Darren Barnes provides advice on the principles of placement and management of drains within a small animal practice environment.
Darren Barnes
Job Title
Figures 7 and 8. Cover the drain exit with a sterile dressing to prevent contamination of the wound.
A surgical drain is a temporary implant used for removing fluid or air from within a wound or body cavity; and maintenance of tissue apposition and obliteration of dead space.
Table 1. Comparison of Penrose drains and closed suction drains.
Dead space may alternatively be managed by using tacking sutures or pressure bandages – or a combination of these techniques. If a seroma forms when tacking sutures are used, it may form numerous smaller pockets. Hence in some circumstances, drains and dressings may be more appropriate.

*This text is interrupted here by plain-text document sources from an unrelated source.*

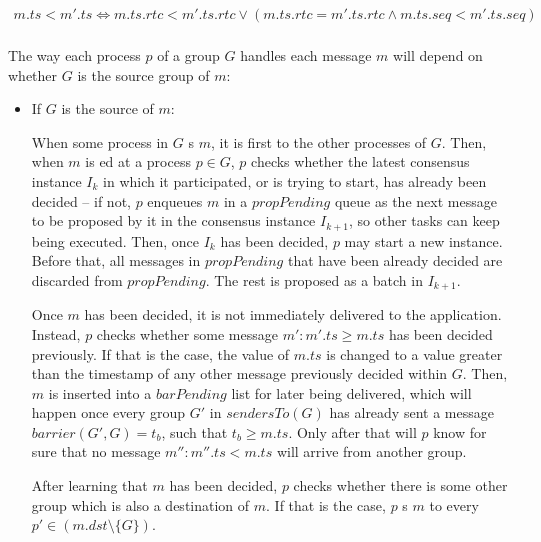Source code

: \documentclass[times, 10pt]{article}
\begin{document}
\begin{align*}
m.ts < m'.ts \Longleftrightarrow m.ts.rtc < m'.ts.rtc \vee (m.ts.rtc = m'.ts.rtc \wedge m.ts.seq < m'.ts.seq)\\
\end{align*}

The way each process $p$ of a group $G$ handles each message $m$ will depend on whether $G$ is the source group of $m$:

\begin{itemize}
  \item If $G$ is the source of $m$:
  
  When some process in $G$ \cms{}s $m$, it is first \rmc{} to the other processes of $G$. Then, when $m$ is \rmd{}ed at a process $p \in G$, $p$ checks whether the latest consensus instance $I_{k}$ in which it participated, or is trying to start, has already been decided -- if not, $p$ enqueues $m$ in a $propPending$ queue as the next message to be proposed by it in the consensus instance $I_{k+1}$, so other tasks can keep being executed. Then, once $I_{k}$ has been decided, $p$ may start a new instance. Before that, all messages in $propPending$ that have been already decided are discarded from $propPending$. The rest is proposed as a batch in $I_{k+1}$.
  
  Once $m$ has been decided, it is not immediately delivered to the application. Instead, $p$ checks whether some message $m' : m'.ts \geq m.ts$ has been decided previously. If that is the case, the value of $m.ts$ is changed to a value greater than the timestamp of any other message previously decided within $G$. Then, $m$ is inserted into a $barPending$ list for later being delivered, which will happen once every group $G'$ in $sendersTo(G)$ has already sent a message $barrier(G',G) = t_b$, such that $t_b \geq m.ts$. Only after that will $p$ know for sure that no message $m'' : m''.ts < m.ts$ will arrive from another group.
  
  After learning that $m$ has been decided, $p$ checks whether there is some other group which is also a destination of $m$. If that is the case, $p$ \rmc{}s $m$ to every \mbox{$p' \in (m.dst \setminus \{G\})$}.


\end{itemize}
\end{document}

Fluid accumulation within a wound may occur where it cannot be completely debrided, is contaminated, or where fluid production may be expected to continue following surgery. Fluid accumulation within a wound increases susceptibility to infection, and hence wound dehiscence, by the following mechanisms:
reducing opsonising activity of phagocytes
compromising vascular supply to the wound
compromising phagocyte access to the wound
substrate accumulation for bacterial growth
The ideal surgical drain would have these properties:
be soft and malleable, to avoid trauma to the tissue and allow ease of placement
contain a radiographic marker to aid postoperative visualisation
induce minimal tissue reaction
be cheap
efficiently prevent fluid accumulation
prevent wicking of bacteria and debris into the wound
Many forms of surgical drainage system are available.
Active drains
A vacuum is used to suction fluid from the wound or body cavity. Suction may be applied through the following methods.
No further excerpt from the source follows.